## BRIEF
If an entry holds a picture, drop the picture but restate the entry word for word.

Records drawn from a dataset:
== == ==

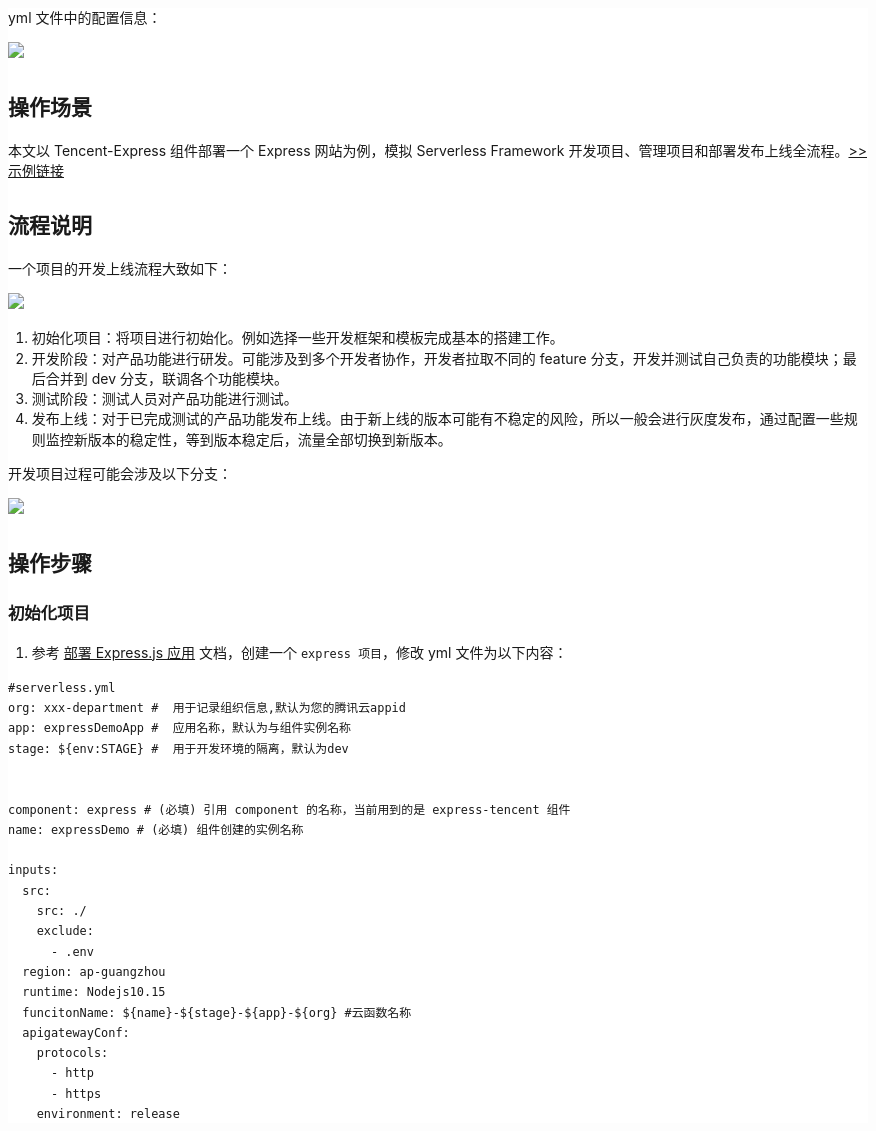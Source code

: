 yml 文件中的配置信息：

![](https://img.serverlesscloud.cn/2020812/1597229144629-%E6%88%AA%E5%B1%8F2020-08-12%20%E4%B8%8B%E5%8D%886.45.19.png)


## 操作场景

本文以 Tencent-Express 组件部署一个 Express 网站为例，模拟 Serverless Framework 开发项目、管理项目和部署发布上线全流程。[>> 示例链接](https://github.com/June1991/serverless-express)

## 流程说明

一个项目的开发上线流程大致如下：

![](https://main.qcloudimg.com/raw/af7fe3252a3607f929ad0c6e1736b6dc.svg)

1. 初始化项目：将项目进行初始化。例如选择一些开发框架和模板完成基本的搭建工作。
2. 开发阶段：对产品功能进行研发。可能涉及到多个开发者协作，开发者拉取不同的 feature 分支，开发并测试自己负责的功能模块；最后合并到 dev 分支，联调各个功能模块。
3. 测试阶段：测试人员对产品功能进行测试。
4. 发布上线：对于已完成测试的产品功能发布上线。由于新上线的版本可能有不稳定的风险，所以一般会进行灰度发布，通过配置一些规则监控新版本的稳定性，等到版本稳定后，流量全部切换到新版本。

开发项目过程可能会涉及以下分支：

![](https://img.serverlesscloud.cn/2020812/1597229259283-%E6%88%AA%E5%B1%8F2020-08-12%20%E4%B8%8B%E5%8D%886.47.25.png)


## 操作步骤

### 初始化项目

1. 参考 [部署 Express.js 应用](https://cloud.tencent.com/document/product/1154/43224) 文档，创建一个 `express 项目`，修改 yml 文件为以下内容：

```
#serverless.yml
org: xxx-department #  用于记录组织信息,默认为您的腾讯云appid
app: expressDemoApp #  应用名称，默认为与组件实例名称
stage: ${env:STAGE} #  用于开发环境的隔离，默认为dev


component: express # (必填) 引用 component 的名称，当前用到的是 express-tencent 组件
name: expressDemo # (必填) 组件创建的实例名称

inputs:
  src:
    src: ./ 
    exclude:
      - .env
  region: ap-guangzhou
  runtime: Nodejs10.15
  funcitonName: ${name}-${stage}-${app}-${org} #云函数名称
  apigatewayConf:
    protocols:
      - http
      - https
    environment: release
```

== == ==

## ANSWER FOR THIS EXERCISE
Source code

: yml 文件中的配置信息：

![](https://img.serverlesscloud.cn/2020812/1597229144629-%E6%88%AA%E5%B1%8F2020-08-12%20%E4%B8%8B%E5%8D%886.45.19.png)


## 操作场景

本文以 Tencent-Express 组件部署一个 Express 网站为例，模拟 Serverless Framework 开发项目、管理项目和部署发布上线全流程。[>> 示例链接](https://github.com/June1991/serverless-express)

## 流程说明

一个项目的开发上线流程大致如下：

![](https://main.qcloudimg.com/raw/af7fe3252a3607f929ad0c6e1736b6dc.svg)

1. 初始化项目：将项目进行初始化。例如选择一些开发框架和模板完成基本的搭建工作。
2. 开发阶段：对产品功能进行研发。可能涉及到多个开发者协作，开发者拉取不同的 feature 分支，开发并测试自己负责的功能模块；最后合并到 dev 分支，联调各个功能模块。
3. 测试阶段：测试人员对产品功能进行测试。
4. 发布上线：对于已完成测试的产品功能发布上线。由于新上线的版本可能有不稳定的风险，所以一般会进行灰度发布，通过配置一些规则监控新版本的稳定性，等到版本稳定后，流量全部切换到新版本。

开发项目过程可能会涉及以下分支：

![](https://img.serverlesscloud.cn/2020812/1597229259283-%E6%88%AA%E5%B1%8F2020-08-12%20%E4%B8%8B%E5%8D%886.47.25.png)


## 操作步骤

### 初始化项目

1. 参考 [部署 Express.js 应用](https://cloud.tencent.com/document/product/1154/43224) 文档，创建一个 `express 项目`，修改 yml 文件为以下内容：

```
#serverless.yml
org: xxx-department #  用于记录组织信息,默认为您的腾讯云appid
app: expressDemoApp #  应用名称，默认为与组件实例名称
stage: ${env:STAGE} #  用于开发环境的隔离，默认为dev


component: express # (必填) 引用 component 的名称，当前用到的是 express-tencent 组件
name: expressDemo # (必填) 组件创建的实例名称

inputs:
  src:
    src: ./ 
    exclude:
      - .env
  region: ap-guangzhou
  runtime: Nodejs10.15
  funcitonName: ${name}-${stage}-${app}-${org} #云函数名称
  apigatewayConf:
    protocols:
      - http
      - https
    environment: release
```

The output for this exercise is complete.